[Spread-users] FIFO versus AGREED performance and max latencies and Spread parameters.

Thu Jun 17 18:53:37 EDT 2004

Hi,

I am new to Spread and am doing some simple performance testing. In our
project we care about the maximum latencies suffered in message passing
between applications. My eventual goal is to tune parameters per section
2.4 of the Spread manual to drive down maximum latencies suffered when
using Spread (both in presence of failures and in absence of any
failures.) I started by doing the following test. I have 1 client and
either 1 or 2 servers. The server(s) join a group called "forward" while
the client joins a group called "reverse". The client sends a message of
"n" bytes to the "forward" group and the lowest ranked server sends back
a 1 byte message to the "reverse" group. (Thus, invocations from client
to server(s) are synchronous.) "n" as in size of forward message from
client to server varies from 4,8,16,32,.. to 64k. I send 100,000
messages and keep a histogram of results.

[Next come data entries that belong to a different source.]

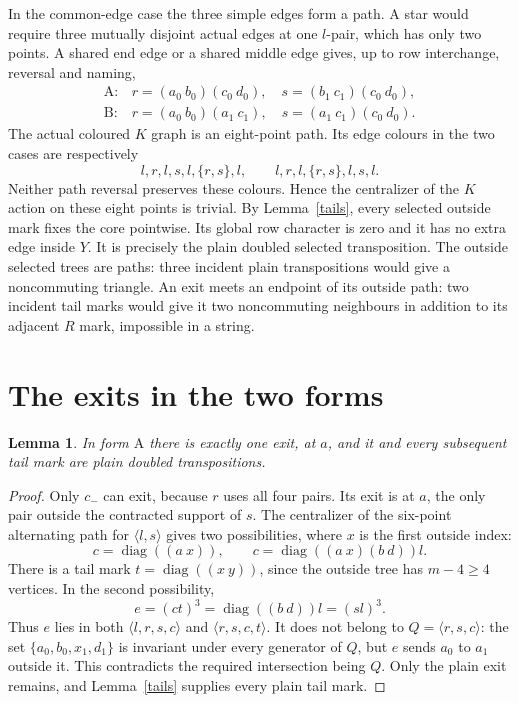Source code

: \documentclass[11pt,a4paper]{article}
\newtheorem{lemma}{Lemma}
\newcommand{\gen}[1]{\langle#1\rangle}
\newcommand{\diag}{\operatorname{diag}}
\begin{document}
In the common-edge case the three simple edges form a path.
A star would require three mutually disjoint actual edges at
one $l$-pair, which has only two points. A shared end edge or
a shared middle edge gives, up to row interchange, reversal
and naming,
\[
\begin{array}{ll}
\mathrm A:&r=(a_0\ b_0)(c_0\ d_0),\quad
            s=(b_1\ c_1)(c_0\ d_0),\\[2pt]
\mathrm B:&r=(a_0\ b_0)(a_1\ c_1),\quad
            s=(a_1\ c_1)(c_0\ d_0).
\end{array}                                                   \tag{1}
\]
The actual coloured $K$ graph is an eight-point path. Its edge
colours in the two cases are respectively
\[
 l,r,l,s,l,\{r,s\},l,\qquad
 l,r,l,\{r,s\},l,s,l.
\]
Neither path reversal preserves these colours. Hence the
centralizer of the $K$ action on these eight points is trivial.
By Lemma~\ref{tails}, every selected outside mark fixes the core
pointwise. Its global row character is zero and it has no extra
edge inside $Y$. It is precisely the plain doubled selected
transposition. The outside selected trees are paths: three
incident plain transpositions would give a noncommuting triangle.
An exit meets an endpoint of its outside path: two incident tail
marks would give it two noncommuting neighbours in addition to
its adjacent $R$ mark, impossible in a string.

\section*{The exits in the two forms}
\begin{lemma}\label{Aexit}
In form $\mathrm A$ there is exactly one exit, at $a$, and
it and every subsequent tail mark are plain doubled transpositions.
\end{lemma}
\begin{proof}
Only $c_-$ can exit, because $r$ uses all four pairs. Its exit
is at $a$, the only pair outside the contracted support of $s$.
The centralizer of the six-point alternating path for
$\gen{l,s}$ gives two possibilities, where $x$ is the first
outside index:
\[
            c=\diag((a\ x)),\qquad
            c=\diag((a\ x)(b\ d))l.
\]
There is a tail mark $t=\diag((x\ y))$, since the outside
tree has $m-4\ge4$ vertices. In the second possibility,
\[
             e=(ct)^3=\diag((b\ d))l=(sl)^3.
\]
Thus $e$ lies in both $\gen{l,r,s,c}$ and $\gen{r,s,c,t}$.
It does not belong to $Q=\gen{r,s,c}$: the set
$\{a_0,b_0,x_1,d_1\}$ is invariant under every generator of
$Q$, but $e$ sends $a_0$ to $a_1$ outside it. This contradicts
the required intersection being $Q$. Only the plain exit remains,
and Lemma~\ref{tails} supplies every plain tail mark.
\end{proof}
\end{document}
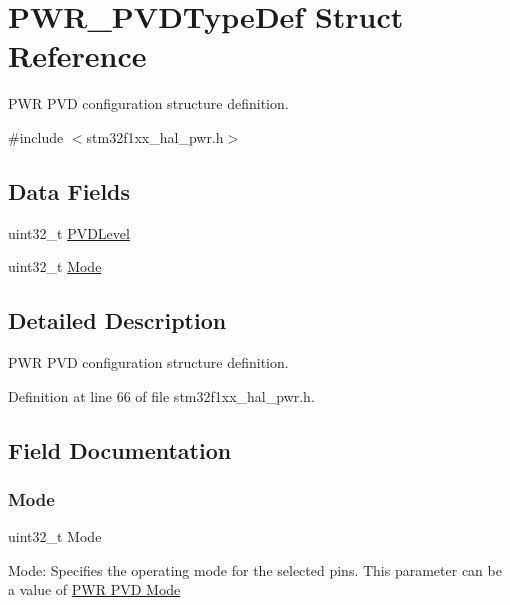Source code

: \hypertarget{struct_p_w_r___p_v_d_type_def}{}\section{P\+W\+R\+\_\+\+P\+V\+D\+Type\+Def Struct Reference}
\label{struct_p_w_r___p_v_d_type_def}


P\+WR P\+VD configuration structure definition.  




{\ttfamily \#include $<$stm32f1xx\+\_\+hal\+\_\+pwr.\+h$>$}

\subsection*{Data Fields}
\begin{DoxyCompactItemize}
\item 
uint32\+\_\+t \hyperlink{struct_p_w_r___p_v_d_type_def_abf0db5c2b84ba24ffeedab5cf06bad31}{P\+V\+D\+Level}
\item 
uint32\+\_\+t \hyperlink{struct_p_w_r___p_v_d_type_def_a0ffc93ec511ed9cf1663f6939bd3e839}{Mode}
\end{DoxyCompactItemize}


\subsection{Detailed Description}
P\+WR P\+VD configuration structure definition. 

Definition at line 66 of file stm32f1xx\+\_\+hal\+\_\+pwr.\+h.



\subsection{Field Documentation}
\mbox{\label{struct_p_w_r___p_v_d_type_def_a0ffc93ec511ed9cf1663f6939bd3e839}} 
\subsubsection{\texorpdfstring{Mode}{Mode}}
{\footnotesize\ttfamily uint32\+\_\+t Mode}

Mode\+: Specifies the operating mode for the selected pins. This parameter can be a value of \hyperlink{group___p_w_r___p_v_d___mode}{P\+WR P\+VD Mode} 


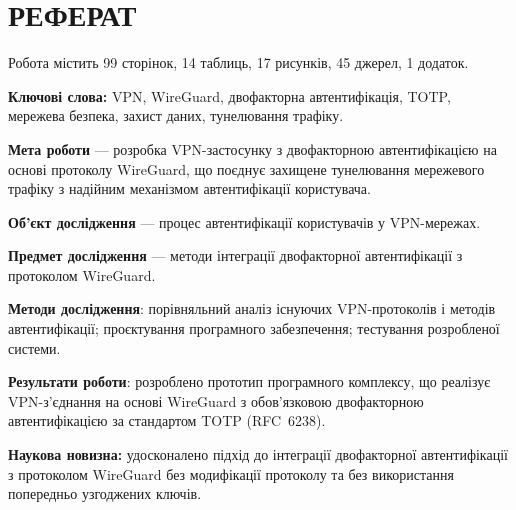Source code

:\chapter*{РЕФЕРАТ}
\thispagestyle{fancy}

Робота містить 99 сторінок, 14 таблиць, 17 рисунків, 45 джерел, 1 додаток.

\textbf{Ключові слова:} VPN, WireGuard, двофакторна автентифікація, TOTP,
мережева безпека, захист даних, тунелювання трафіку.

\textbf{Мета роботи} --- розробка VPN-застосунку з двофакторною автентифікацією
на основі протоколу WireGuard, що поєднує захищене тунелювання мережевого
трафіку з надійним механізмом автентифікації користувача.

\textbf{Об'єкт дослідження} --- процес автентифікації користувачів у VPN-мережах.

\textbf{Предмет дослідження} --- методи інтеграції двофакторної
автентифікації з протоколом WireGuard.

\textbf{Методи дослідження}: порівняльний аналіз існуючих VPN-протоколів
і методів автентифікації; проєктування програмного забезпечення;
тестування розробленої системи.

\textbf{Результати роботи}: розроблено прототип програмного комплексу,
що реалізує VPN-з'єднання на основі WireGuard з обов'язковою двофакторною
автентифікацією за стандартом TOTP (RFC~6238).

\textbf{Наукова новизна:} удосконалено підхід до інтеграції двофакторної
автентифікації з протоколом WireGuard без модифікації протоколу та без
використання попередньо узгоджених ключів.

\newpage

I did the tests with both FIFO_MESS and AGREED_MESS for server group
sizes of 1 and 2. Each process, client and server(s), are on their own
Linux PC with 100 MBPS isolated network between them. A Spread daemon
runs on any machine running either client or server and client and
servers connect only to their local daemons. I show the results in
attached graphic gplot_3234.png. Also shown are results for TCP/IP and
TAO ORB based measurements for same experiment. (Of course in these two
cases the number of "servers" is just 1.) TAO and TCP results are for
illustrative purposes. These and many other results are at our QoS website:

http://www.atl.external.lmco.com/projects/QoS/compare/dist_oo_compare_ipc.html

I was not so suprised that Spread is slwoer than the TAO ORB since I
assume Spread communication goes via daemons. Thus, a round trip consists of:

client->local_daemon_machine_1->local_daemon_machine_2->server and return path of
server->local_daemon_machine_2->local_daemon_machine_1->client.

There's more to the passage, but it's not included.